準決勝のイタリアはデッキ相性に加え、全員後手でかなり厳しい戦いが予想されました。
しかし、最も相性が悪いと予測していた渡辺さんがかなりのスピードで勝利。その内容は、メングッチさんが先手3ターン目に《ならず者の精製屋/Rogue Refiner(AER)》スタートだったところ、渡辺さんは2ターン目《導路の召使い/Servant of the Conduit(KLD)》、3ターン目《反逆の先導者、チャンドラ/Chandra, Torch of Defiance(KLD)》、4ターン目《秘宝探究者、ヴラスカ/Vraska, Relic Seeker(XLN)》という怒涛のブン回り。
2本目は、メングッチさんがマリガンして土地2枚の手札をキープして、「3マ目を一生引かなかった」そうです。

原根さんは3本目、先手でいい回りの赤単に食い下がり、《領事の権限/Authority of the Consuls(KLD)》《賞罰の天使/Angel of Sanctions(AKH)》により盛り返す道が見えてきましたが、ライフが危険域にまで落ち込んでおり《稲妻の一撃/Lightning Strike(XLN)》を引かれてしまい敗北。
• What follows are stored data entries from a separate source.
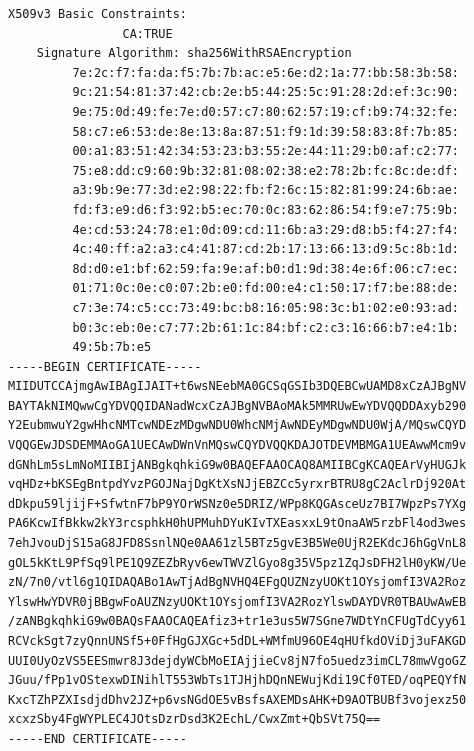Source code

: \documentclass[a4paper]{report}
\begin{document}
\begin{lstlisting}[language={}, basicstyle=\ttfamily\scriptsize, numberstyle=\ttfamily\scriptsize, stepnumber=5, firstnumber=1, numberfirstline=false]
            X509v3 Basic Constraints: 
                CA:TRUE
    Signature Algorithm: sha256WithRSAEncryption
         7e:2c:f7:fa:da:f5:7b:7b:ac:e5:6e:d2:1a:77:bb:58:3b:58:
         9c:21:54:81:37:42:cb:2e:b5:44:25:5c:91:28:2d:ef:3c:90:
         9e:75:0d:49:fe:7e:d0:57:c7:80:62:57:19:cf:b9:74:32:fe:
         58:c7:e6:53:de:8e:13:8a:87:51:f9:1d:39:58:83:8f:7b:85:
         00:a1:83:51:42:34:53:23:b3:55:2e:44:11:29:b0:af:c2:77:
         75:e8:dd:c9:60:9b:32:81:08:02:38:e2:78:2b:fc:8c:de:df:
         a3:9b:9e:77:3d:e2:98:22:fb:f2:6c:15:82:81:99:24:6b:ae:
         fd:f3:e9:d6:f3:92:b5:ec:70:0c:83:62:86:54:f9:e7:75:9b:
         4e:cd:53:24:78:e1:0d:09:cd:11:6b:a3:29:d8:b5:f4:27:f4:
         4c:40:ff:a2:a3:c4:41:87:cd:2b:17:13:66:13:d9:5c:8b:1d:
         8d:d0:e1:bf:62:59:fa:9e:af:b0:d1:9d:38:4e:6f:06:c7:ec:
         01:71:0c:0e:c0:07:2b:e0:fd:00:e4:c1:50:17:f7:be:88:de:
         c7:3e:74:c5:cc:73:49:bc:b8:16:05:98:3c:b1:02:e0:93:ad:
         b0:3c:eb:0e:c7:77:2b:61:1c:84:bf:c2:c3:16:66:b7:e4:1b:
         49:5b:7b:e5
-----BEGIN CERTIFICATE-----
MIIDUTCCAjmgAwIBAgIJAIT+t6wsNEebMA0GCSqGSIb3DQEBCwUAMD8xCzAJBgNV
BAYTAkNIMQwwCgYDVQQIDANadWcxCzAJBgNVBAoMAk5MMRUwEwYDVQQDDAxyb290
Y2EubmwuY2gwHhcNMTcwNDEzMDgwNDU0WhcNMjAwNDEyMDgwNDU0WjA/MQswCQYD
VQQGEwJDSDEMMAoGA1UECAwDWnVnMQswCQYDVQQKDAJOTDEVMBMGA1UEAwwMcm9v
dGNhLm5sLmNoMIIBIjANBgkqhkiG9w0BAQEFAAOCAQ8AMIIBCgKCAQEArVyHUGJk
vqHDz+bKSEgBntpdYvzPGOJNajDgKtXsNJjEBZCc5yrxrBTRU8gC2AclrDj920At
dDkpu59ljijF+SfwtnF7bP9YOrWSNz0e5DRIZ/WPp8KQGAsceUz7BI7WpzPs7YXg
PA6KcwIfBkkw2kY3rcsphkH0hUPMuhDYuKIvTXEasxxL9tOnaAW5rzbFl4od3wes
7ehJvouDjS15aG8JFD8SsnlNQe0AA61zl5BTz5gvE3B5We0UjR2EKdcJ6hGgVnL8
gOL5kKtL9PfSq9lPE1Q9ZEZbRyv6ewTWVZlGyo8g35V5pz1ZqJsDFH2lH0yKW/Ue
zN/7n0/vtl6g1QIDAQABo1AwTjAdBgNVHQ4EFgQUZNzyUOKt1OYsjomfI3VA2Roz
YlswHwYDVR0jBBgwFoAUZNzyUOKt1OYsjomfI3VA2RozYlswDAYDVR0TBAUwAwEB
/zANBgkqhkiG9w0BAQsFAAOCAQEAfiz3+tr1e3us5W7SGne7WDtYnCFUgTdCyy61
RCVckSgt7zyQnnUNSf5+0FfHgGJXGc+5dDL+WMfmU96OE4qHUfkdOViDj3uFAKGD
UUI0UyOzVS5EESmwr8J3dejdyWCbMoEIAjjieCv8jN7fo5uedz3imCL78mwVgoGZ
JGuu/fPp1vOStexwDINihlT553WbTs1TJHjhDQnNEWujKdi19Cf0TED/oqPEQYfN
KxcTZhPZXIsdjdDhv2JZ+p6vsNGdOE5vBsfsAXEMDsAHK+D9AOTBUBf3vojexz50
xcxzSby4FgWYPLEC4JOtsDzrDsd3K2EchL/CwxZmt+QbSVt75Q==
-----END CERTIFICATE-----
\end{lstlisting}

\newpage

\printbibliography
\end{document}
決着は八十岡さんの1-1からの後手の3本目次第となります。

八十岡さんは序盤攻め立てますが、相手が握っていた《バントゥ最後の算段/Bontu’s Last Reckoning(HOU)》により一気に更地にされてしまいます。あまりライフを削れないままさらに《奔流の機械巨人/Torrential Gearhulk(KLD)》も出され、見ていた多くの人が「もうだめだ」と思ったことでしょう。取材班も「トップ4なら歴代WMC最高記録だし、十分よくがんばった」という気持ちになりかけました。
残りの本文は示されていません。